ONE WORLD: Hurricanes and the Loop Current in the Gulf of Mexico
If you’ve ever surfed in the Gulf of Mexico during the summertime, you’ve probably noticed that the seawater from Galveston to Pensacola to Tampa Bay is, in a word, hot. So hot in fact, that on an August day, a dip in the near-90-degree ocean offers little relief and can melt the wax right off your surfboard. Hot water near the surface of the ocean can give rise and continuing fuel to tropical storms and hurricanes, but it takes a special set of circumstances for storms to reach the truly awesome scale of hurricanes Katrina and Rita. In the Gulf this past summer, these two storms passed over an oceanic anomaly that scientists have taken to calling the Loop Current. This meandering column of Gulf Stream water can be nearly 80 degrees Fahrenheit and can extend as deep as 300 feet below the ocean’s surface — providing nearly limitless fuel and preventing cold-water upwellings. This in turn, can allow a storm like Katrina or Rita to grow from merely damaging to truly cataclysmic in the span of a day.
In the past, loop currents were of more interest to fishermen and shipping interests in the Gulf and other warm-water parts of the world, as they could dramatically affect schools of fish and local ocean weather conditions. Recently however, they have become a focal point for hurricane research.
According to experts at the National Science Foundation, the warm, clear Gulf Stream waters that flow through the Gulf of Mexico tend to get diverted as they pass from the Yucatan Peninsula up toward Cuba. This creates a horseshoe-shaped column of water up to 100 times as large as the Amazon River that flows into the Gulf of Mexico before either passing out between the Florida Keys or becoming a circular eddy current that cuts off from the Stream and can linger in the Gulf for months before finally cooling down. In 1999, Nick Shay, a scientist at the University of Miami, identified this loop current and its accompanying 330-foot-deep “warm core rings” as the energy source likely to cause a hurricane to grow from a Category One to a Five so quickly. “This is the heat,” Shay said. “This is the energy source. It’s like a big fuel injector in the middle of the ocean.”

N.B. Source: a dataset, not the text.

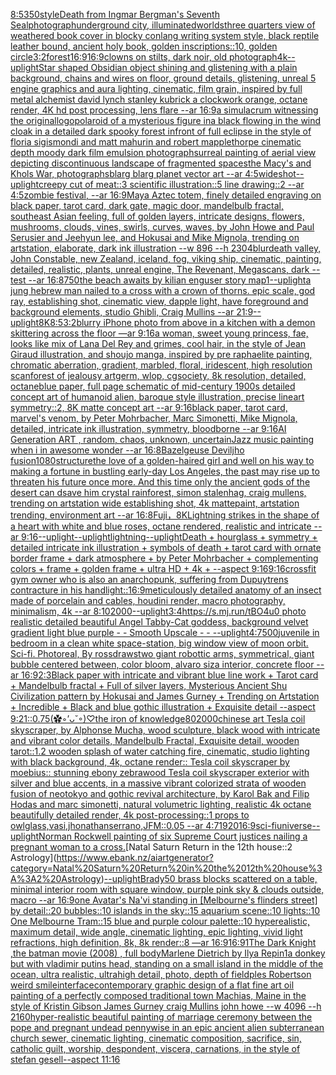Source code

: [8:5](https://www.ebank.nz/aiartgenerator?category=8%3A5)[350](https://www.ebank.nz/aiartgenerator?category=350)[style](https://www.ebank.nz/aiartgenerator?category=style)[Death from Ingmar Bergman's Seventh Seal](https://www.ebank.nz/aiartgenerator?category=Death%20from%20Ingmar%20Bergman%27s%20Seventh%20Seal)[photograph](https://www.ebank.nz/aiartgenerator?category=photograph)[underground city, illuminated](https://www.ebank.nz/aiartgenerator?category=underground%20city%2C%20illuminated)[worlds](https://www.ebank.nz/aiartgenerator?category=worlds)[three quarters view of weathered book cover in blocky conlang writing system style, black reptile leather bound, ancient holy book, golden inscriptions::10, golden circle](https://www.ebank.nz/aiartgenerator?category=three%20quarters%20view%20of%20weathered%20book%20cover%20in%20blocky%20conlang%20writing%20system%20style%2C%20black%20reptile%20leather%20bound%2C%20ancient%20holy%20book%2C%20golden%20inscriptions%3A%3A10%2C%20golden%20circle)[3:2](https://www.ebank.nz/aiartgenerator?category=3%3A2)[forest](https://www.ebank.nz/aiartgenerator?category=forest)[16:9](https://www.ebank.nz/aiartgenerator?category=16%3A9)[16:9](https://www.ebank.nz/aiartgenerator?category=16%3A9)[clowns on stilts, dark noir, old photograph](https://www.ebank.nz/aiartgenerator?category=clowns%20on%20stilts%2C%20dark%20noir%2C%20old%20photograph)[4k](https://www.ebank.nz/aiartgenerator?category=4k)[--uplight](https://www.ebank.nz/aiartgenerator?category=--uplight)[Star shaped Obsidian object shining and glistening with a plain background, chains and wires on floor, ground details, glistening, unreal 5 engine graphics and aura lighting, cinematic, film grain, inspired by full metal alchemist david lynch stanley kubrick a clockwork orange, octane render, 4K hd post processing, lens flare --ar 16:9](https://www.ebank.nz/aiartgenerator?category=Star%20shaped%20Obsidian%20object%20shining%20and%20glistening%20with%20a%20plain%20background%2C%20chains%20and%20wires%20on%20floor%2C%20ground%20details%2C%20glistening%2C%20unreal%205%20engine%20graphics%20and%20aura%20lighting%2C%20cinematic%2C%20film%20grain%2C%20inspired%20by%20full%20metal%20alchemist%20david%20lynch%20stanley%20kubrick%20a%20clockwork%20orange%2C%20octane%20render%2C%204K%20hd%20post%20processing%2C%20lens%20flare%20--ar%2016%3A9)[a simulacrum witnessing the original](https://www.ebank.nz/aiartgenerator?category=a%20simulacrum%20witnessing%20the%20original)[logo](https://www.ebank.nz/aiartgenerator?category=logo)[polaroid of a mysterious figure ina black flowing in the wind cloak in a detailed dark spooky forest infront of full eclipse in the style of floria sigismondi and matt mahurin and robert mapplethorpe cinematic depth moody dark film emulsion photograph](https://www.ebank.nz/aiartgenerator?category=polaroid%20of%20a%20mysterious%20figure%20ina%20black%20flowing%20in%20the%20wind%20cloak%20in%20a%20detailed%20dark%20spooky%20forest%20infront%20of%20full%20eclipse%20in%20the%20style%20of%20floria%20sigismondi%20and%20matt%20mahurin%20and%20robert%20mapplethorpe%20cinematic%20depth%20moody%20dark%20film%20emulsion%20photograph)[surreal painting of aerial view depicting discontinuous landscape of fragmented spaces](https://www.ebank.nz/aiartgenerator?category=surreal%20painting%20of%20aerial%20view%20depicting%20discontinuous%20landscape%20of%20fragmented%20spaces)[the Macy's and Khols War, photographs](https://www.ebank.nz/aiartgenerator?category=the%20Macy%27s%20and%20Khols%20War%2C%20photographs)[blarg blarg planet vector art --ar 4:5](https://www.ebank.nz/aiartgenerator?category=blarg%20blarg%20planet%20vector%20art%20--ar%204%3A5)[wideshot](https://www.ebank.nz/aiartgenerator?category=wideshot)[--uplight](https://www.ebank.nz/aiartgenerator?category=--uplight)[creepy cut of meat::3 scientific illustration::5 line drawing::2  --ar 4:5](https://www.ebank.nz/aiartgenerator?category=creepy%20cut%20of%20meat%3A%3A3%20scientific%20illustration%3A%3A5%20line%20drawing%3A%3A2%20%20--ar%204%3A5)[zombie festival,  --ar 16:9](https://www.ebank.nz/aiartgenerator?category=zombie%20festival%2C%20%20--ar%2016%3A9)[Maya Aztec totem, finely detailed engraving on black paper, tarot card, dark gate, magic door, mandelbulb fractal, southeast Asian feeling, full of golden layers, intricate designs, flowers, mushrooms, clouds, vines, swirls, curves, waves, by John Howe and Paul Serusier and Jeehyun lee, and Hokusai and Mike Mignola, trending on artstation, elaborate, dark ink illustration --w 896 --h 2304](https://www.ebank.nz/aiartgenerator?category=Maya%20Aztec%20totem%2C%20finely%20detailed%20engraving%20on%20black%20paper%2C%20tarot%20card%2C%20dark%20gate%2C%20magic%20door%2C%20mandelbulb%20fractal%2C%20southeast%20Asian%20feeling%2C%20full%20of%20golden%20layers%2C%20intricate%20designs%2C%20flowers%2C%20mushrooms%2C%20clouds%2C%20vines%2C%20swirls%2C%20curves%2C%20waves%2C%20by%20John%20Howe%20and%20Paul%20Serusier%20and%20Jeehyun%20lee%2C%20and%20Hokusai%20and%20Mike%20Mignola%2C%20trending%20on%20artstation%2C%20elaborate%2C%20dark%20ink%20illustration%20--w%20896%20--h%202304)[blur](https://www.ebank.nz/aiartgenerator?category=blur)[death valley, John Constable, new Zealand, iceland, fog, viking ship, cinematic, painting, detailed, realistic, plants, unreal engine, The Revenant, Megascans, dark --test --ar 16:8](https://www.ebank.nz/aiartgenerator?category=death%20valley%2C%20John%20Constable%2C%20new%20Zealand%2C%20iceland%2C%20fog%2C%20viking%20ship%2C%20cinematic%2C%20painting%2C%20detailed%2C%20realistic%2C%20plants%2C%20unreal%20engine%2C%20The%20Revenant%2C%20Megascans%2C%20dark%20--test%20--ar%2016%3A8)[750](https://www.ebank.nz/aiartgenerator?category=750)[the beach awaits by kilian eng](https://www.ebank.nz/aiartgenerator?category=the%20beach%20awaits%20by%20kilian%20eng)[user story map](https://www.ebank.nz/aiartgenerator?category=user%20story%20map)[1](https://www.ebank.nz/aiartgenerator?category=1)[--uplight](https://www.ebank.nz/aiartgenerator?category=--uplight)[a jung hebrew man nailed to a cross with a crown of thorns. epic scale, god ray, establishing shot, cinematic view, dapple light, have foreground and background elements, studio Ghibli, Craig Mullins --ar 21:9](https://www.ebank.nz/aiartgenerator?category=a%20jung%20hebrew%20man%20nailed%20to%20a%20cross%20with%20a%20crown%20of%20thorns.%20epic%20scale%2C%20god%20ray%2C%20establishing%20shot%2C%20cinematic%20view%2C%20dapple%20light%2C%20have%20foreground%20and%20background%20elements%2C%20studio%20Ghibli%2C%20Craig%20Mullins%20--ar%2021%3A9)[--uplight](https://www.ebank.nz/aiartgenerator?category=--uplight)[8K](https://www.ebank.nz/aiartgenerator?category=8K)[8:5](https://www.ebank.nz/aiartgenerator?category=8%3A5)[3:2](https://www.ebank.nz/aiartgenerator?category=3%3A2)[blurry iPhone photo from above  in a kitchen with a demon skittering across the floor  —ar 9:16](https://www.ebank.nz/aiartgenerator?category=blurry%20iPhone%20photo%20from%20above%20%20in%20a%20kitchen%20with%20a%20demon%20skittering%20across%20the%20floor%20%20%E2%80%94ar%209%3A16)[a woman, sweet young princess, fae, looks like mix of Lana Del Rey and grimes, cool hair, in the style of Jean Giraud illustration, and shoujo manga, inspired by pre raphaelite painting, chromatic aberration, gradient, marbled, floral, iridescent, high resolution scan](https://www.ebank.nz/aiartgenerator?category=a%20woman%2C%20sweet%20young%20princess%2C%20fae%2C%20looks%20like%20mix%20of%20Lana%20Del%20Rey%20and%20grimes%2C%20cool%20hair%2C%20in%20the%20style%20of%20Jean%20Giraud%20illustration%2C%20and%20shoujo%20manga%2C%20inspired%20by%20pre%20raphaelite%20painting%2C%20chromatic%20aberration%2C%20gradient%2C%20marbled%2C%20floral%2C%20iridescent%2C%20high%20resolution%20scan)[forest of jealousy artgerm, wlop, cgsociety, 8k resolution, detailed, octane](https://www.ebank.nz/aiartgenerator?category=forest%20of%20jealousy%20artgerm%2C%20wlop%2C%20cgsociety%2C%208k%20resolution%2C%20detailed%2C%20octane)[blue paper, full page schematic of mid-century 1900s detailed concept art of humanoid alien, baroque style illustration, precise lineart symmetry::2, 8K matte concept art --ar 9:16](https://www.ebank.nz/aiartgenerator?category=blue%20paper%2C%20full%20page%20schematic%20of%20mid-century%201900s%20detailed%20concept%20art%20of%20humanoid%20alien%2C%20baroque%20style%20illustration%2C%20precise%20lineart%20symmetry%3A%3A2%2C%208K%20matte%20concept%20art%20--ar%209%3A16)[black paper, tarot card, marvel's venom, by Peter Mohrbacher, Marc Simonetti, Mike Mignola, detailed, intricate ink illustration, symmetry, bloodborne --ar 9:16](https://www.ebank.nz/aiartgenerator?category=black%20paper%2C%20tarot%20card%2C%20marvel%27s%20venom%2C%20by%20Peter%20Mohrbacher%2C%20Marc%20Simonetti%2C%20Mike%20Mignola%2C%20detailed%2C%20intricate%20ink%20illustration%2C%20symmetry%2C%20bloodborne%20--ar%209%3A16)[AI Generation ART , random, chaos, unknown, uncertain](https://www.ebank.nz/aiartgenerator?category=AI%20Generation%20ART%20%2C%20random%2C%20chaos%2C%20unknown%2C%20uncertain)[Jazz music painting when i in awesome wonder --ar 16:8](https://www.ebank.nz/aiartgenerator?category=Jazz%20music%20painting%20when%20i%20in%20awesome%20wonder%20--ar%2016%3A8)[Bazelgeuse Deviljho fusion](https://www.ebank.nz/aiartgenerator?category=Bazelgeuse%20Deviljho%20fusion)[1080](https://www.ebank.nz/aiartgenerator?category=1080)[structure](https://www.ebank.nz/aiartgenerator?category=structure)[the love of a golden-haired girl and well on his way to making a fortune in bustling early-day Los Angeles, the past may rise up to threaten his future once more. And this time only the ancient gods of the desert can dsave him crystal rainforest, simon stalenhag, craig mullens, trending on artstation wide establishing shot, 4k mattepaint, artstation trending, environment art --ar 16:8](https://www.ebank.nz/aiartgenerator?category=the%20love%20of%20a%20golden-haired%20girl%20and%20well%20on%20his%20way%20to%20making%20a%20fortune%20in%20bustling%20early-day%20Los%20Angeles%2C%20the%20past%20may%20rise%20up%20to%20threaten%20his%20future%20once%20more.%20And%20this%20time%20only%20the%20ancient%20gods%20of%20the%20desert%20can%20dsave%20him%20crystal%20rainforest%2C%20simon%20stalenhag%2C%20craig%20mullens%2C%20trending%20on%20artstation%20wide%20establishing%20shot%2C%204k%20mattepaint%2C%20artstation%20trending%2C%20environment%20art%20--ar%2016%3A8)[Fuji，8K](https://www.ebank.nz/aiartgenerator?category=Fuji%EF%BC%8C8K)[Lightning strikes in the shape of a heart with white and blue roses, octane rendered, realistic and intricate --ar 9:16](https://www.ebank.nz/aiartgenerator?category=Lightning%20strikes%20in%20the%20shape%20of%20a%20heart%20with%20white%20and%20blue%20roses%2C%20octane%20rendered%2C%20realistic%20and%20intricate%20--ar%209%3A16)[--uplight](https://www.ebank.nz/aiartgenerator?category=--uplight)[--uplight](https://www.ebank.nz/aiartgenerator?category=--uplight)[lightning](https://www.ebank.nz/aiartgenerator?category=lightning)[--uplight](https://www.ebank.nz/aiartgenerator?category=--uplight)[Death + hourglass + symmetry + detailed intricate ink illustration + symbols of death + tarot card with ornate border frame + dark atmosphere + by Peter Mohrbacher + complementing colors + frame + golden frame + ultra HD + 4k + --aspect 9:16](https://www.ebank.nz/aiartgenerator?category=Death%20%2B%20hourglass%20%2B%20symmetry%20%2B%20detailed%20intricate%20ink%20illustration%20%2B%20symbols%20of%20death%20%2B%20tarot%20card%20with%20ornate%20border%20frame%20%2B%20dark%20atmosphere%20%2B%20by%20Peter%20Mohrbacher%20%2B%20complementing%20colors%20%2B%20frame%20%2B%20golden%20frame%20%2B%20ultra%20HD%20%2B%204k%20%2B%20--aspect%209%3A16)[9:16](https://www.ebank.nz/aiartgenerator?category=9%3A16)[crossfit gym owner who is also an anarchopunk, suffering from Dupuytrens contracture in his hand](https://www.ebank.nz/aiartgenerator?category=crossfit%20gym%20owner%20who%20is%20also%20an%20anarchopunk%2C%20suffering%20from%20Dupuytrens%20contracture%20in%20his%20hand)[light::](https://www.ebank.nz/aiartgenerator?category=light%3A%3A)[16:9](https://www.ebank.nz/aiartgenerator?category=16%3A9)[meticulously detailed  anatomy  of an insect  made of  porcelain and cables, houdini render, macro photography,  minimalism, 4k --ar 8:10](https://www.ebank.nz/aiartgenerator?category=meticulously%20detailed%20%20anatomy%20%20of%20an%20insect%20%20made%20of%20%20porcelain%20and%20cables%2C%20houdini%20render%2C%20macro%20photography%2C%20%20minimalism%2C%204k%20--ar%208%3A10)[2000](https://www.ebank.nz/aiartgenerator?category=2000)[--uplight](https://www.ebank.nz/aiartgenerator?category=--uplight)[3:4](https://www.ebank.nz/aiartgenerator?category=3%3A4)[https://s.mj.run/tBO4u0  photo realistic detailed beautiful Angel Tabby-Cat goddess, background velvet gradient light blue purple - - Smooth Upscale - - --uplight](https://www.ebank.nz/aiartgenerator?category=https%3A//s.mj.run/tBO4u0%20%20photo%20realistic%20detailed%20beautiful%20Angel%20Tabby-Cat%20goddess%2C%20background%20velvet%20gradient%20light%20blue%20purple%20-%20-%20Smooth%20Upscale%20-%20-%20--uplight)[4:7](https://www.ebank.nz/aiartgenerator?category=4%3A7)[500](https://www.ebank.nz/aiartgenerator?category=500)[juvenile in bedroom in a clean white space-station, big window view of moon orbit. Sci-fi. Photoreal, By rossdraws](https://www.ebank.nz/aiartgenerator?category=juvenile%20in%20bedroom%20in%20a%20clean%20white%20space-station%2C%20big%20window%20view%20of%20moon%20orbit.%20Sci-fi.%20Photoreal%2C%20By%20rossdraws)[two giant robottic arms, symmetrical, giant bubble centered between, color bloom, alvaro siza interior, concrete floor --ar 16:9](https://www.ebank.nz/aiartgenerator?category=two%20giant%20robottic%20arms%2C%20symmetrical%2C%20giant%20bubble%20centered%20between%2C%20color%20bloom%2C%20alvaro%20siza%20interior%2C%20concrete%20floor%20--ar%2016%3A9)[](https://www.ebank.nz/aiartgenerator?category=)[2:3](https://www.ebank.nz/aiartgenerator?category=2%3A3)[Black paper with intricate and vibrant blue line work + Tarot card + Mandelbulb fractal + Full of silver layers, Mysterious Ancient Shu Civilization pattern by Hokusai and James Gurney + Trending on Artstation + Incredible + Black and blue gothic illustration + Exquisite detail --aspect 9:21](https://www.ebank.nz/aiartgenerator?category=Black%20paper%20with%20intricate%20and%20vibrant%20blue%20line%20work%20%2B%20Tarot%20card%20%2B%20Mandelbulb%20fractal%20%2B%20Full%20of%20silver%20layers%2C%20Mysterious%20Ancient%20Shu%20Civilization%20pattern%20by%20Hokusai%20and%20James%20Gurney%20%2B%20Trending%20on%20Artstation%20%2B%20Incredible%20%2B%20Black%20and%20blue%20gothic%20illustration%20%2B%20Exquisite%20detail%20--aspect%209%3A21)[::0.75](https://www.ebank.nz/aiartgenerator?category=%3A%3A0.75)[(✿◦’ᴗ˘◦)♡](https://www.ebank.nz/aiartgenerator?category=%28%E2%9C%BF%E2%97%A6%E2%80%99%E1%B4%97%CB%98%E2%97%A6%29%E2%99%A1)[the iron of knowledge](https://www.ebank.nz/aiartgenerator?category=the%20iron%20of%20knowledge)[80](https://www.ebank.nz/aiartgenerator?category=80)[2000](https://www.ebank.nz/aiartgenerator?category=2000)[chinese art Tesla coil skyscraper, by Alphonse Mucha, wood sculpture, black wood with intricate and vibrant color details, Mandelbulb Fractal, Exquisite detail, wooden tarot::1.2 wooden splash of water catching fire, cinematic, studio lighting with black background, 4k, octane render:: Tesla coil skyscraper by moebius:: stunning ebony zebrawood Tesla coil skyscraper exterior with silver and blue accents, in a massive vibrant colorized strata of wooden fusion of neotokyo and gothic revival architecture, by Karol Bak and Filip Hodas and marc simonetti, natural volumetric lighting, realistic 4k octane beautifully detailed render, 4k post-processing::1 props to owlglass,vasi,jhonathanserrano,JFM::0.05 --ar 4:7](https://www.ebank.nz/aiartgenerator?category=chinese%20art%20Tesla%20coil%20skyscraper%2C%20by%20Alphonse%20Mucha%2C%20wood%20sculpture%2C%20black%20wood%20with%20intricate%20and%20vibrant%20color%20details%2C%20Mandelbulb%20Fractal%2C%20Exquisite%20detail%2C%20wooden%20tarot%3A%3A1.2%20wooden%20splash%20of%20water%20catching%20fire%2C%20cinematic%2C%20studio%20lighting%20with%20black%20background%2C%204k%2C%20octane%20render%3A%3A%20Tesla%20coil%20skyscraper%20by%20moebius%3A%3A%20stunning%20ebony%20zebrawood%20Tesla%20coil%20skyscraper%20exterior%20with%20silver%20and%20blue%20accents%2C%20in%20a%20massive%20vibrant%20colorized%20strata%20of%20wooden%20fusion%20of%20neotokyo%20and%20gothic%20revival%20architecture%2C%20by%20Karol%20Bak%20and%20Filip%20Hodas%20and%20marc%20simonetti%2C%20natural%20volumetric%20lighting%2C%20realistic%204k%20octane%20beautifully%20detailed%20render%2C%204k%20post-processing%3A%3A1%20props%20to%20owlglass%2Cvasi%2Cjhonathanserrano%2CJFM%3A%3A0.05%20--ar%204%3A7)[1920](https://www.ebank.nz/aiartgenerator?category=1920)[16:9](https://www.ebank.nz/aiartgenerator?category=16%3A9)[sci-fi](https://www.ebank.nz/aiartgenerator?category=sci-fi)[universe](https://www.ebank.nz/aiartgenerator?category=universe)[--uplight](https://www.ebank.nz/aiartgenerator?category=--uplight)[Norman Rockwell painting of six Supreme Court justices nailing a pregnant woman to a cross.](https://www.ebank.nz/aiartgenerator?category=Norman%20Rockwell%20painting%20of%20six%20Supreme%20Court%20justices%20nailing%20a%20pregnant%20woman%20to%20a%20cross.)[Natal Saturn Return in the 12th house::2 Astrology](https://www.ebank.nz/aiartgenerator?category=Natal%20Saturn%20Return%20in%20the%2012th%20house%3A%3A2%20Astrology)[--uplight](https://www.ebank.nz/aiartgenerator?category=--uplight)[Brady](https://www.ebank.nz/aiartgenerator?category=Brady)[50 brass blocks scattered on a table, minimal interior room with square window, purple pink sky & clouds outside, macro --ar 16:9](https://www.ebank.nz/aiartgenerator?category=50%20brass%20blocks%20scattered%20on%20a%20table%2C%20minimal%20interior%20room%20with%20square%20window%2C%20purple%20pink%20sky%20%26%20clouds%20outside%2C%20macro%20--ar%2016%3A9)[one Avatar's Na'vi standing in [Melbourne's flinders street] by detail::20 bubbles::10 islands in the sky::15 aquarium scene::10 lights::10 One Melbourne Tram::15 blue and purple colour palette::10 hyperealistic, maximum detail, wide angle, cinematic lighting, epic lighting, vivid light refractions, high definition, 8k, 8k render::8 —ar 16:9](https://www.ebank.nz/aiartgenerator?category=one%20Avatar%27s%20Na%27vi%20standing%20in%20%5BMelbourne%27s%20flinders%20street%5D%20by%20detail%3A%3A20%20bubbles%3A%3A10%20islands%20in%20the%20sky%3A%3A15%20aquarium%20scene%3A%3A10%20lights%3A%3A10%20One%20Melbourne%20Tram%3A%3A15%20blue%20and%20purple%20colour%20palette%3A%3A10%20hyperealistic%2C%20maximum%20detail%2C%20wide%20angle%2C%20cinematic%20lighting%2C%20epic%20lighting%2C%20vivid%20light%20refractions%2C%20high%20definition%2C%208k%2C%208k%20render%3A%3A8%20%E2%80%94ar%2016%3A9)[16:9](https://www.ebank.nz/aiartgenerator?category=16%3A9)[1](https://www.ebank.nz/aiartgenerator?category=1)[The Dark Knight ,the batman movie (2008)  , full body](https://www.ebank.nz/aiartgenerator?category=The%20Dark%20Knight%20%2Cthe%20batman%20movie%20%282008%29%20%20%2C%20full%20body)[Marlene Dietrich by Ilya Repin](https://www.ebank.nz/aiartgenerator?category=Marlene%20Dietrich%20by%20Ilya%20Repin)[1](https://www.ebank.nz/aiartgenerator?category=1)[a donkey but with vladimir putins head, standing on a small island in the middle of the ocean, ultra realistic, ultrahigh detail, photo, depth of field](https://www.ebank.nz/aiartgenerator?category=a%20donkey%20but%20with%20vladimir%20putins%20head%2C%20standing%20on%20a%20small%20island%20in%20the%20middle%20of%20the%20ocean%2C%20ultra%20realistic%2C%20ultrahigh%20detail%2C%20photo%2C%20depth%20of%20field)[ples Robertson weird smile](https://www.ebank.nz/aiartgenerator?category=ples%20Robertson%20weird%20smile)[interface](https://www.ebank.nz/aiartgenerator?category=interface)[contemporary graphic design of a flat fine art oil painting of a perfectly composed traditional town Machias, Maine in the style of Kristin Gibson James Gurney craig Mullins john howe --w 4096 --h 2160](https://www.ebank.nz/aiartgenerator?category=contemporary%20graphic%20design%20of%20a%20flat%20fine%20art%20oil%20painting%20of%20a%20perfectly%20composed%20traditional%20town%20Machias%2C%20Maine%20in%20the%20style%20of%20Kristin%20Gibson%20James%20Gurney%20craig%20Mullins%20john%20howe%20--w%204096%20--h%202160)[hyper-realistic beautiful painting of marriage ceremony between the pope and pregnant undead  pennywise in an epic ancient alien subterranean church sewer, cinematic lighting, cinematic composition, sacrifice, sin, catholic guilt, worship, despondent, viscera, carnations, in the style of stefan gesell--aspect 11:16](https://www.ebank.nz/aiartgenerator?category=hyper-realistic%20beautiful%20painting%20of%20marriage%20ceremony%20between%20the%20pope%20and%20pregnant%20undead%20%20pennywise%20in%20an%20epic%20ancient%20alien%20subterranean%20church%20sewer%2C%20cinematic%20lighting%2C%20cinematic%20composition%2C%20sacrifice%2C%20sin%2C%20catholic%20guilt%2C%20worship%2C%20despondent%2C%20viscera%2C%20carnations%2C%20in%20the%20style%20of%20stefan%20gesell--aspect%2011%3A16)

While warm water fuels hurricanes, the truly hot stuff normally reaches down only about 120 feet. As a storm passes over this warm water, it typically draws up the heat, and causes deeper, colder upwellings as it rolls along. This upwelling can weaken a storm, preventing it from gaining too much strength. But when a storm encounters one of the 75-mile-wide-plus warm core rings, it can grow explosively, feeding on a nearly inexhaustible supply of deep-water heat. Shay said that with better oceanic temperature modeling, forecasters should soon be able to predict whether a storm will encounter one of these loops. “Ultimately,” he said, “what we are aiming for is to be able to say that when it encounters this ring, you may be looking at a Category Four or Five storm.”
In 2005, Shay and other scientists studied the Gulf Loop Current, and watched in dismay as Katrina in particular followed a broad, deep current all the way to New Orleans. Rita initially took a similar course, feeding off deepwater heat, but eventually turned off the loop current’s trajectory and weakened to a Category Three storm as it made landfall. In the wake of Katrina, and before Rita, University of Miami and NOAA researchers dropped measuring devices into the Gulf of Mexico that they say will help give them a better handle on loop currents and their unpredictable effects. Shay said that if there was any silver lining to all this year’s destruction it would be in advanced prediction skills for the future. “A positive outcome of a hurricane season like this,” he said, “is that we’ve been able to learn more about the Loop Current and its associated warm-water eddies, which are basically hurricane intensity engines.”
The Gulf of Mexico is not the only place these warm-water currents occur. During the summer, a Gulf Stream eddy will often break off near Maine. Seven other areas in the world, including spots south of Japan and Indonesia, allow for deep enough energy to create major hurricanes, also known as cyclones or typhoons. Other conditions like a very still upper atmosphere and considerable humidity in a storm’s vicinity must also be present to fuel a major hurricane. As this year’s hurricane season enters the final stretch, keep an eye on this page from NOAA (http://www.aoml.noaa.gov/phod/cyclone/data/go.html) for deep-water ocean temperatures in the path of an advancing storm. That, and the buxom blonde on the Weather Channel could give you the best idea of whether to grab your board — or run for the hills.